Write out exactly the lines of the entries below from the one holding "<p>Meselâ şu soru" to the one holding "<p>Siyasal elitler de", inclusive, and leave out all other lines.

________

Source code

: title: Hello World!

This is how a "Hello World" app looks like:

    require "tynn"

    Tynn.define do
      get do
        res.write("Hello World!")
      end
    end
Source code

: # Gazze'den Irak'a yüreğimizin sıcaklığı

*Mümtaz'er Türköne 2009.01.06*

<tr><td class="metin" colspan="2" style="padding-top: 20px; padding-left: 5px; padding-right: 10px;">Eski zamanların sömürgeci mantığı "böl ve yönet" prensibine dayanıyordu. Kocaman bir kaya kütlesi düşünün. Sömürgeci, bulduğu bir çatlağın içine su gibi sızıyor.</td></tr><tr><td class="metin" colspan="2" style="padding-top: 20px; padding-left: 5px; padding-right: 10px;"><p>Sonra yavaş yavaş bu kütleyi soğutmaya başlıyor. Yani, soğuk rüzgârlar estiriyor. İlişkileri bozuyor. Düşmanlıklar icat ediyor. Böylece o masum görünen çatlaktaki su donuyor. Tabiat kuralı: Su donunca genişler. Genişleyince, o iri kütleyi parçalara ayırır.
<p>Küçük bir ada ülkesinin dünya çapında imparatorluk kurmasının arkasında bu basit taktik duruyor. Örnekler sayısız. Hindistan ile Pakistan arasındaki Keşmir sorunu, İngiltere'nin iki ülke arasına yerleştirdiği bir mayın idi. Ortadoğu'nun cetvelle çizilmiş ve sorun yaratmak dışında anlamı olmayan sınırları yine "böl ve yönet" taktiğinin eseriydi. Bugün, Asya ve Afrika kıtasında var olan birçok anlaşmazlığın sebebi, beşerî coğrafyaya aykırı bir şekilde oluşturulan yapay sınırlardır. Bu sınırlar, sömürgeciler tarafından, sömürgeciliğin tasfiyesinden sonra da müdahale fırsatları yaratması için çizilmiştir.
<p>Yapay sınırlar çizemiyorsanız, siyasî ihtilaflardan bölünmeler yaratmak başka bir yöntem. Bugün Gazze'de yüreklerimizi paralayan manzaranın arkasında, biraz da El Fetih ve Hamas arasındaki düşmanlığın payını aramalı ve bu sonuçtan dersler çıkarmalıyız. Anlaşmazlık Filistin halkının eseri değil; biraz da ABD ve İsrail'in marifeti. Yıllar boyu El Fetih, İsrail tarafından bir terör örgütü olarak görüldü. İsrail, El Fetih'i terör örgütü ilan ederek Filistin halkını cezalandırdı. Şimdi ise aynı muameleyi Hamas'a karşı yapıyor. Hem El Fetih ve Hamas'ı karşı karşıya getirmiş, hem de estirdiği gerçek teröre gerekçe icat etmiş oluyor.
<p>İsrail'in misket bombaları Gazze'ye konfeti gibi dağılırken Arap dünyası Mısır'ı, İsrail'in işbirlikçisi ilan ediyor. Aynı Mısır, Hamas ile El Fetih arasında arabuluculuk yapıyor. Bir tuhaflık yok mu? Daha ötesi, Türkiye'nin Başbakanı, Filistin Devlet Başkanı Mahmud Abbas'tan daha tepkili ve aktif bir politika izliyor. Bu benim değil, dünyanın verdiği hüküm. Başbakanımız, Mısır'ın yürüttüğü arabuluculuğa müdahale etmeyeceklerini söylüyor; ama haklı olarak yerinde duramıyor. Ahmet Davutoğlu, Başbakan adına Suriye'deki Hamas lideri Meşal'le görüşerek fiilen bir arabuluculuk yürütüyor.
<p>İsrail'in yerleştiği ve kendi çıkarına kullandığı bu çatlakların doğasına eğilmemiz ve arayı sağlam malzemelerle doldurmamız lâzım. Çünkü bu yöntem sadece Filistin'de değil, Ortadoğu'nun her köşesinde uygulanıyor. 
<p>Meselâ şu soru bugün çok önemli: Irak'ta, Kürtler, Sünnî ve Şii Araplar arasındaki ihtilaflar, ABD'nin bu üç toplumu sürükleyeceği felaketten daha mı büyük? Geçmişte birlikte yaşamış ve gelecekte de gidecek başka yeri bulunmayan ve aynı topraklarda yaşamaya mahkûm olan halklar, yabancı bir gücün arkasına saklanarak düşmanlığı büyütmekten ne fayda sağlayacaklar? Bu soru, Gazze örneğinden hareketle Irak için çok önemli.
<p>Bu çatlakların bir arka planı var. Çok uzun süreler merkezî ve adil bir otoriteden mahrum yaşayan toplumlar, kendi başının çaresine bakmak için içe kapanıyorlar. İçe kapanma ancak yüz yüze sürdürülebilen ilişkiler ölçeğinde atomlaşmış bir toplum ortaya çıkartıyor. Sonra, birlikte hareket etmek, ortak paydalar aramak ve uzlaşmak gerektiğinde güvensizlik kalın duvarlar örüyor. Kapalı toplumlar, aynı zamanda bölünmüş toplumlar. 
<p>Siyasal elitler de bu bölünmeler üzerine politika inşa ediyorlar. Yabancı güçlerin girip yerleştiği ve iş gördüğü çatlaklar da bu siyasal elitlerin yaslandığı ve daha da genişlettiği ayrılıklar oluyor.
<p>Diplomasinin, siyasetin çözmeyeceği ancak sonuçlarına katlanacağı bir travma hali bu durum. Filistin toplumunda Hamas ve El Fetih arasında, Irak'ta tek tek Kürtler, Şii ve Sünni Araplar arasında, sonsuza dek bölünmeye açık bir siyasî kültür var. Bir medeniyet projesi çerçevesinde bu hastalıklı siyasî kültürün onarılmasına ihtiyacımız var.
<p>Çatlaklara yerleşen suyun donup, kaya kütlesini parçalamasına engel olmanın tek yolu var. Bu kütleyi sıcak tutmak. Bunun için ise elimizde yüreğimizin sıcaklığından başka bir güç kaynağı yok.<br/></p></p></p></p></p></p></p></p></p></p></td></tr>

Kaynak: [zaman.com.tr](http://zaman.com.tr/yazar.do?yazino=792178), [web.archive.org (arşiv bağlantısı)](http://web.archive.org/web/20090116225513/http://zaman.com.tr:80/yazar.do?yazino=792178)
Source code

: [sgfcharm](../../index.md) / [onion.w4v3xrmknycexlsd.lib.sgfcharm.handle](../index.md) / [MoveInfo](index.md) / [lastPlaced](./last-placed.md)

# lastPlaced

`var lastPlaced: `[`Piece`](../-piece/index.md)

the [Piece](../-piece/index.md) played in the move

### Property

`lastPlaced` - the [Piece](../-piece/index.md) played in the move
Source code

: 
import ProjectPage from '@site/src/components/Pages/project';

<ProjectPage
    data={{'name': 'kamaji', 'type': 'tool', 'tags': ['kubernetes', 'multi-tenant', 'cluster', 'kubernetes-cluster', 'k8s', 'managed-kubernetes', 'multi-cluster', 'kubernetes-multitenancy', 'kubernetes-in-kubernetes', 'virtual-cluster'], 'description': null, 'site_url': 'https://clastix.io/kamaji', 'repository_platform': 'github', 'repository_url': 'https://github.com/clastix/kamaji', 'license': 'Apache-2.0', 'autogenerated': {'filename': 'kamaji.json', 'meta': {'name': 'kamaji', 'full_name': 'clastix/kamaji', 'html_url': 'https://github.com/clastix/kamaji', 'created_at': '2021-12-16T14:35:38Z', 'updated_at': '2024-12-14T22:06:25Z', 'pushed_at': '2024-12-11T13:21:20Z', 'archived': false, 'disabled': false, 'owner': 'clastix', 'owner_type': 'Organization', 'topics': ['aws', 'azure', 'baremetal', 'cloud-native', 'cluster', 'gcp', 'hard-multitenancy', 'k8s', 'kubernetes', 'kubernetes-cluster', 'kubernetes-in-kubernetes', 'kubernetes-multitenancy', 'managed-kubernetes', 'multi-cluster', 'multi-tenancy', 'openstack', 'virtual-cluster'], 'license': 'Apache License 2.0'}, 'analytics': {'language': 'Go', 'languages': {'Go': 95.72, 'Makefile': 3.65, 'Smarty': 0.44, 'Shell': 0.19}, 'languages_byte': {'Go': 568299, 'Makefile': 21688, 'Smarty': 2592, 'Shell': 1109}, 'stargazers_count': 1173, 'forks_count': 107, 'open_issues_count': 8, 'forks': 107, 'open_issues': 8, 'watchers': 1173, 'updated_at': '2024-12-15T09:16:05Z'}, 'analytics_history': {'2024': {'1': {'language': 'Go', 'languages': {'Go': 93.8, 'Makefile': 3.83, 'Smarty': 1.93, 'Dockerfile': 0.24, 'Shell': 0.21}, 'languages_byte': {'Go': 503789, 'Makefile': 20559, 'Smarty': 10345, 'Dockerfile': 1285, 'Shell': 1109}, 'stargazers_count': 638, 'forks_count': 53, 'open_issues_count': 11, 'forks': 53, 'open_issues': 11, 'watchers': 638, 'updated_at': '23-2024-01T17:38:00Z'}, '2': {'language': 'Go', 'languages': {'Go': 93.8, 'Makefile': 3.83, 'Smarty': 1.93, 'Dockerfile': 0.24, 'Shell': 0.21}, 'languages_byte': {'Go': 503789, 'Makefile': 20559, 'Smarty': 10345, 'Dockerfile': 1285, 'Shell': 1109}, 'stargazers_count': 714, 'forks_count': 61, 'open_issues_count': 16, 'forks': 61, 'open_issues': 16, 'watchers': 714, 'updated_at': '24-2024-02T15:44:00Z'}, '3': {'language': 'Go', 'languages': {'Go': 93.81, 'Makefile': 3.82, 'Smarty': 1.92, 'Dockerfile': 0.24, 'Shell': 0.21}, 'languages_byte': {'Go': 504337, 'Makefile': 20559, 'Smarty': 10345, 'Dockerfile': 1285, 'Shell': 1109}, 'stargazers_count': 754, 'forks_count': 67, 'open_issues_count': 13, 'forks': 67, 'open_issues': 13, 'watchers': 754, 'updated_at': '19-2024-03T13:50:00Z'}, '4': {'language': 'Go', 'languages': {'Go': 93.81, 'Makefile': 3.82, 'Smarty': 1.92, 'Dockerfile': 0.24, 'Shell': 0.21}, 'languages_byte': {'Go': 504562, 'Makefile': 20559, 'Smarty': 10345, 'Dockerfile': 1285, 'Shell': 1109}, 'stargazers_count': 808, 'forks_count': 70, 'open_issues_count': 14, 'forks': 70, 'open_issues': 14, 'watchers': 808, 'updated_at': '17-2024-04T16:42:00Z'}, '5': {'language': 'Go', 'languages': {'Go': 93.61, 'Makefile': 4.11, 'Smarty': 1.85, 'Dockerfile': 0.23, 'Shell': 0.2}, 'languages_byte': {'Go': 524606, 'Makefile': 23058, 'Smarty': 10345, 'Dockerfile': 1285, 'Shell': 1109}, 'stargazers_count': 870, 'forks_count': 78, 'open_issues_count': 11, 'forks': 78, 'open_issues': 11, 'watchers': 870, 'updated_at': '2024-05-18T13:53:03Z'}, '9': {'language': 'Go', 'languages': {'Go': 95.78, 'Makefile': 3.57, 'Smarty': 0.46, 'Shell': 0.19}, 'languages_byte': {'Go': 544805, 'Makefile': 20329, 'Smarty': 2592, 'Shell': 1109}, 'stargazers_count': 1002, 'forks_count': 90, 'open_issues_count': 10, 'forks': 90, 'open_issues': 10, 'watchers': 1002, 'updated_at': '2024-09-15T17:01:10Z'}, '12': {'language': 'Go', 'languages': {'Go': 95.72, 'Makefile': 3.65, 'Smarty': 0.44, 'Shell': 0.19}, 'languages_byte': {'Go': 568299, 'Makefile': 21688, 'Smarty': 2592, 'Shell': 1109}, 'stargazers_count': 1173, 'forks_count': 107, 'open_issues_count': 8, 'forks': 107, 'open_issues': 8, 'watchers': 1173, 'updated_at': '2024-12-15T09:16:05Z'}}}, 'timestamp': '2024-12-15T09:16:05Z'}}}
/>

________

__Output for this task__.
<p>Meselâ şu soru bugün çok önemli: Irak'ta, Kürtler, Sünnî ve Şii Araplar arasındaki ihtilaflar, ABD'nin bu üç toplumu sürükleyeceği felaketten daha mı büyük? Geçmişte birlikte yaşamış ve gelecekte de gidecek başka yeri bulunmayan ve aynı topraklarda yaşamaya mahkûm olan halklar, yabancı bir gücün arkasına saklanarak düşmanlığı büyütmekten ne fayda sağlayacaklar? Bu soru, Gazze örneğinden hareketle Irak için çok önemli.
<p>Bu çatlakların bir arka planı var. Çok uzun süreler merkezî ve adil bir otoriteden mahrum yaşayan toplumlar, kendi başının çaresine bakmak için içe kapanıyorlar. İçe kapanma ancak yüz yüze sürdürülebilen ilişkiler ölçeğinde atomlaşmış bir toplum ortaya çıkartıyor. Sonra, birlikte hareket etmek, ortak paydalar aramak ve uzlaşmak gerektiğinde güvensizlik kalın duvarlar örüyor. Kapalı toplumlar, aynı zamanda bölünmüş toplumlar. 
<p>Siyasal elitler de bu bölünmeler üzerine politika inşa ediyorlar. Yabancı güçlerin girip yerleştiği ve iş gördüğü çatlaklar da bu siyasal elitlerin yaslandığı ve daha da genişlettiği ayrılıklar oluyor.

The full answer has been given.